The Israeli Army continues to redouble its efforts to advance in the training of its various rescue units. Last January, a “rescue medicine” course was held, which was attended by some 30 doctors from the Rescue Brigade. In dialogue with Infobae, the doctor Dani Nemet, who was leading the course, explained the importance of reinforcing the preparation of the armed forces on “rescue medicine”, and gave details of the activity that was also dictated in other countries, such as the United States.
“We teach how to operate in critical situations, and how to deal with vulnerabilities not seen in any other incident”commented the pediatrician, who for 20 years was the main doctor of the National Rescue Unit. “The Army,” he added, “understood that being a provider of rescue medical services is different from all other Army courses.
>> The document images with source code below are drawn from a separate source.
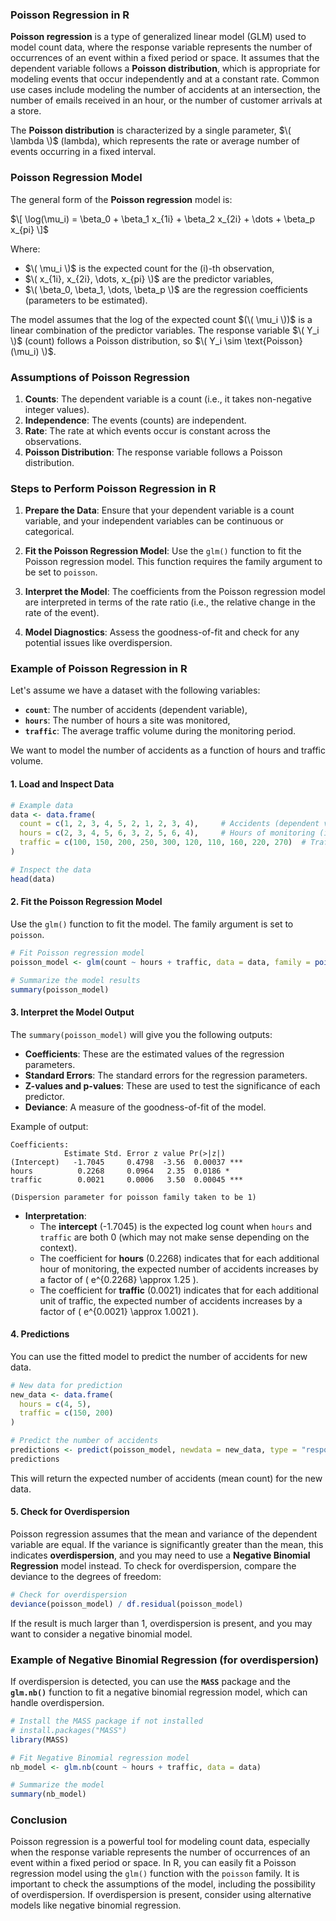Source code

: ### Poisson Regression in R

**Poisson regression** is a type of generalized linear model (GLM) used to model count data, where the response variable represents the number of occurrences of an event within a fixed period or space. It assumes that the dependent variable follows a **Poisson distribution**, which is appropriate for modeling events that occur independently and at a constant rate. Common use cases include modeling the number of accidents at an intersection, the number of emails received in an hour, or the number of customer arrivals at a store.

The **Poisson distribution** is characterized by a single parameter, $\( \lambda \)$ (lambda), which represents the rate or average number of events occurring in a fixed interval.

### Poisson Regression Model

The general form of the **Poisson regression** model is:

$\[
\log(\mu_i) = \beta_0 + \beta_1 x_{1i} + \beta_2 x_{2i} + \dots + \beta_p x_{pi}
\]$

Where:
- $\( \mu_i \)$ is the expected count for the \(i\)-th observation,
- $\( x_{1i}, x_{2i}, \dots, x_{pi} \)$ are the predictor variables,
- $\( \beta_0, \beta_1, \dots, \beta_p \)$ are the regression coefficients (parameters to be estimated).

The model assumes that the log of the expected count $(\( \mu_i \))$ is a linear combination of the predictor variables. The response variable $\( Y_i \)$ (count) follows a Poisson distribution, so $\( Y_i \sim \text{Poisson}(\mu_i) \)$.

### Assumptions of Poisson Regression
1. **Counts**: The dependent variable is a count (i.e., it takes non-negative integer values).
2. **Independence**: The events (counts) are independent.
3. **Rate**: The rate at which events occur is constant across the observations.
4. **Poisson Distribution**: The response variable follows a Poisson distribution.

### Steps to Perform Poisson Regression in R

1. **Prepare the Data**: Ensure that your dependent variable is a count variable, and your independent variables can be continuous or categorical.

2. **Fit the Poisson Regression Model**: Use the `glm()` function to fit the Poisson regression model. This function requires the family argument to be set to `poisson`.

3. **Interpret the Model**: The coefficients from the Poisson regression model are interpreted in terms of the rate ratio (i.e., the relative change in the rate of the event).

4. **Model Diagnostics**: Assess the goodness-of-fit and check for any potential issues like overdispersion.

### Example of Poisson Regression in R

Let's assume we have a dataset with the following variables:
- **`count`**: The number of accidents (dependent variable),
- **`hours`**: The number of hours a site was monitored,
- **`traffic`**: The average traffic volume during the monitoring period.

We want to model the number of accidents as a function of hours and traffic volume.

#### 1. Load and Inspect Data

```r
# Example data
data <- data.frame(
  count = c(1, 2, 3, 4, 5, 2, 1, 2, 3, 4),     # Accidents (dependent variable)
  hours = c(2, 3, 4, 5, 6, 3, 2, 5, 6, 4),     # Hours of monitoring (independent variable)
  traffic = c(100, 150, 200, 250, 300, 120, 110, 160, 220, 270)  # Traffic volume (independent variable)
)

# Inspect the data
head(data)
```

#### 2. Fit the Poisson Regression Model

Use the `glm()` function to fit the model. The family argument is set to `poisson`.

```r
# Fit Poisson regression model
poisson_model <- glm(count ~ hours + traffic, data = data, family = poisson())

# Summarize the model results
summary(poisson_model)
```

#### 3. Interpret the Model Output

The `summary(poisson_model)` will give you the following outputs:
- **Coefficients**: These are the estimated values of the regression parameters.
- **Standard Errors**: The standard errors for the regression parameters.
- **Z-values and p-values**: These are used to test the significance of each predictor.
- **Deviance**: A measure of the goodness-of-fit of the model.

Example of output:

```
Coefficients:
            Estimate Std. Error z value Pr(>|z|)
(Intercept)   -1.7045     0.4798  -3.56  0.00037 ***
hours          0.2268     0.0964   2.35  0.0186 *
traffic        0.0021     0.0006   3.50  0.00045 ***

(Dispersion parameter for poisson family taken to be 1)
```

- **Interpretation**: 
  - The **intercept** (-1.7045) is the expected log count when `hours` and `traffic` are both 0 (which may not make sense depending on the context).
  - The coefficient for **hours** (0.2268) indicates that for each additional hour of monitoring, the expected number of accidents increases by a factor of \( e^{0.2268} \approx 1.25 \).
  - The coefficient for **traffic** (0.0021) indicates that for each additional unit of traffic, the expected number of accidents increases by a factor of \( e^{0.0021} \approx 1.0021 \).

#### 4. Predictions

You can use the fitted model to predict the number of accidents for new data.

```r
# New data for prediction
new_data <- data.frame(
  hours = c(4, 5),
  traffic = c(150, 200)
)

# Predict the number of accidents
predictions <- predict(poisson_model, newdata = new_data, type = "response")
predictions
```

This will return the expected number of accidents (mean count) for the new data.

#### 5. Check for Overdispersion

Poisson regression assumes that the mean and variance of the dependent variable are equal. If the variance is significantly greater than the mean, this indicates **overdispersion**, and you may need to use a **Negative Binomial Regression** model instead. To check for overdispersion, compare the deviance to the degrees of freedom:

```r
# Check for overdispersion
deviance(poisson_model) / df.residual(poisson_model)
```

If the result is much larger than 1, overdispersion is present, and you may want to consider a negative binomial model.

### Example of Negative Binomial Regression (for overdispersion)

If overdispersion is detected, you can use the **`MASS`** package and the **`glm.nb()`** function to fit a negative binomial regression model, which can handle overdispersion.

```r
# Install the MASS package if not installed
# install.packages("MASS")
library(MASS)

# Fit Negative Binomial regression model
nb_model <- glm.nb(count ~ hours + traffic, data = data)

# Summarize the model
summary(nb_model)
```

### Conclusion

Poisson regression is a powerful tool for modeling count data, especially when the response variable represents the number of occurrences of an event within a fixed period or space. In R, you can easily fit a Poisson regression model using the `glm()` function with the `poisson` family. It is important to check the assumptions of the model, including the possibility of overdispersion. If overdispersion is present, consider using alternative models like negative binomial regression.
This is basically the first course that we did, that got a special tag, a special pin, a special recognition from the Army. They were certified as search rescue medical personnel. This is a profession that must be obtained to be an expert in the field ”.
Nemet stressed why this task is different from the others carried out by rescue teams in the event of any incident or natural disaster: “It is different for two main aspects. The first is that normally, if something happens in a building or if there is an earthquake, we have to treat everyone: children, the elderly … and this is something that we do not teach our regular forces because they are used to treating soldiers. So we have to give them information on how to treat children, adults, the elderly … Second, wherever there is a landslide, an earthquake, there’s a part of engineering that we don’t normally think about. For example, there may be two people, one of whom is seriously injured, but easy to remove, and the other is very slightly injured, but is very difficult or almost impossible to remove from the building. So in that case, you have to take into account something that we, as doctors, don’t usually do because we don’t think about engineering, but about how to save lives. This made us understand that we have to teach our medical staff. “
The Israeli doctor, who joined the Army Rescue Unit in 1995, explained that the Force’s doctors and paramedics are taught to “do a medical classification.” That is, “how to decide who should be treated first”. “We have to keep in mind that if we have enough doctors, paramedics, and equipment, it is not a problem, we can treat everyone. But in the event of an earthquake or a catastrophe, where you don’t have enough people, or enough equipment, you have to decide who should be treated first. “
In this regard, he argued that the decision is not exclusively medical; “engineering” is also evaluated. The other factor that comes into play “is danger”: “If you have to enter buildings that have collapsed, there may be danger to the patient, to yourself, or to your team.”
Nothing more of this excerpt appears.